The study showed people were impacted by the types of content they were exposed to, as expected, but politicians, lawyers and internet activists were outraged after finding such a study had been conducted. Around the globe investigations are brewing but the tests have failed to garner widespread activism from people using the platform. The Facebook mood experiment has caught the attention of the Federal Trade Commission and a formal complaint has been filed by the Electronic Privacy Information Center. The main issue was that users weren’t specifically told they would be part of a study and the terms of agreement on this particular issue are unclear.
The big question revolves around user participation, adoption and engagement. Will users take to another social media site now based on the study? It seems unlikely and because Facebook is the leading social media site, the network effects of starting a competing social media site are lower with each additional new user. One social media competitor Orkut, just recently announced it would be folding due to the proliferation of Facebook and its inability to grow a significant user base outside of Brazil and India.

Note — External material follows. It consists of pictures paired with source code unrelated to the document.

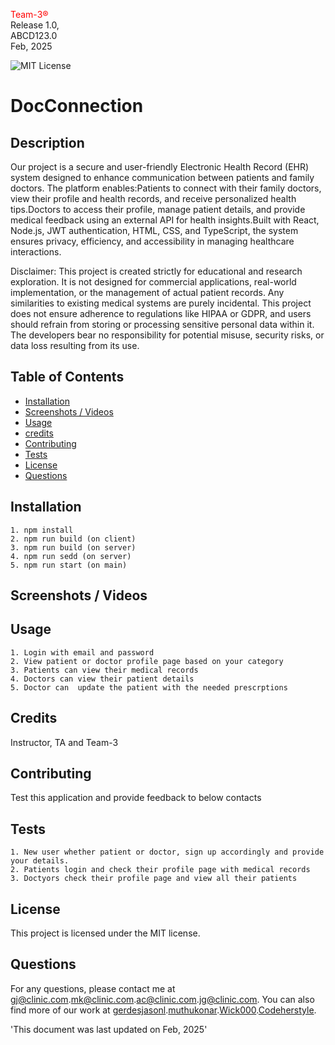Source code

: 
<span style="color:red;">Team-3®</span> <br>
  Release 1.0,<br>
  ABCD123.0 <br>
  Feb, 2025
  
   ![MIT License](https://img.shields.io/badge/license-MIT-green)
    
  # DocConnection

  ## Description
  Our project is a secure and user-friendly Electronic Health Record (EHR) system designed to enhance communication between patients and family doctors. The platform enables:Patients to connect with their family doctors, view their profile and health records, and receive personalized health tips.Doctors to access their profile, manage patient details, and provide medical feedback using an external API for health insights.Built with React, Node.js, JWT authentication, HTML, CSS, and TypeScript, the system ensures privacy, efficiency, and accessibility in managing healthcare interactions.

  Disclaimer:
This project is created strictly for educational and research exploration. It is not designed for commercial applications, real-world implementation, or the management of actual patient records. Any similarities to existing medical systems are purely incidental. This project does not ensure adherence to regulations like HIPAA or GDPR, and users should refrain from storing or processing sensitive personal data within it. The developers bear no responsibility for potential misuse, security risks, or data loss resulting from its use.

  ## Table of Contents

  - [Installation](#installation)
  - [Screenshots / Videos](#screenshots--videos)
  - [Usage](#usage)
  - [credits]()
  - [Contributing](#contributing)
  - [Tests](#tests)
  - [License](#license)
  - [Questions](#questions)

## Installation
    1. npm install
    2. npm run build (on client)
    3. npm run build (on server)
    4. npm run sedd (on server)
    5. npm run start (on main)

## Screenshots / Videos




## Usage
    1. Login with email and password 
    2. View patient or doctor profile page based on your category 
    3. Patients can view their medical records 
    4. Doctors can view their patient details  
    5. Doctor can  update the patient with the needed prescrptions


## Credits
Instructor, TA and Team-3

## Contributing
Test this application and provide feedback to below contacts

 ## Tests
    1. New user whether patient or doctor, sign up accordingly and provide your details. 
    2. Patients login and check their profile page with medical records       
    3. Doctyors check their profile page and view all their patients


## License
This project is licensed under the MIT license.



## Questions
For any questions, please contact me at [gj@clinic.com](mailto:gj@clinic.com).[mk@clinic.com](mailto:mk@clinic.com).[ac@clinic.com](mailto:ac@clinic.com).[jg@clinic.com](mailto:jg@clinic.com).
You can also find more of our work at [gerdesjasonl](https://github.com/gerdesjasonl).[muthukonar](https://github.com/muthukonar).[Wick000](https://github.com/Wick000).[Codeherstyle](https://github.com/Codeherstyle).



'This document was last updated on Feb, 2025'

To Facebook’s credit, studies like this to improve user experience occur all the time from various sites and only a fraction of users were impacted. It’s also important for the social media site to know the true value of negative posts versus positive content sharing and how it impacts user engagement to continue expanding. In short, if your friends are having a bad day, it would be useful for Facebook to monitor how negative posts have become to determine if people will avoid the site, hence lowering profitability. Wall Street and Main Street should be happy these tests are being conducted to some degree.
Facebook will be announcing earnings on July 23 for the fiscal quarter ending June 2014 and revenue growth could be close to 25 percent for next year especially via mobile devices which was a concern after the IPO. Earnings will probably more than double compared to the same quarter last year. The social media site will gain impressions from the World Cup in Brazil and the experiment should have no lasting effects if the company can convince users the findings will be used to improve the site, were not done maliciously because the research was published in a scholarly journal instead of hidden. Facebook could also benefit from an improved user agreement and further explain potential related privacy issues to increase public relations along with further outreach. After a near 10 percent decrease in share price over the last few days, this could be an opportunity for those looking to invest. The possible expansion to China would increase its potential user base exponentially.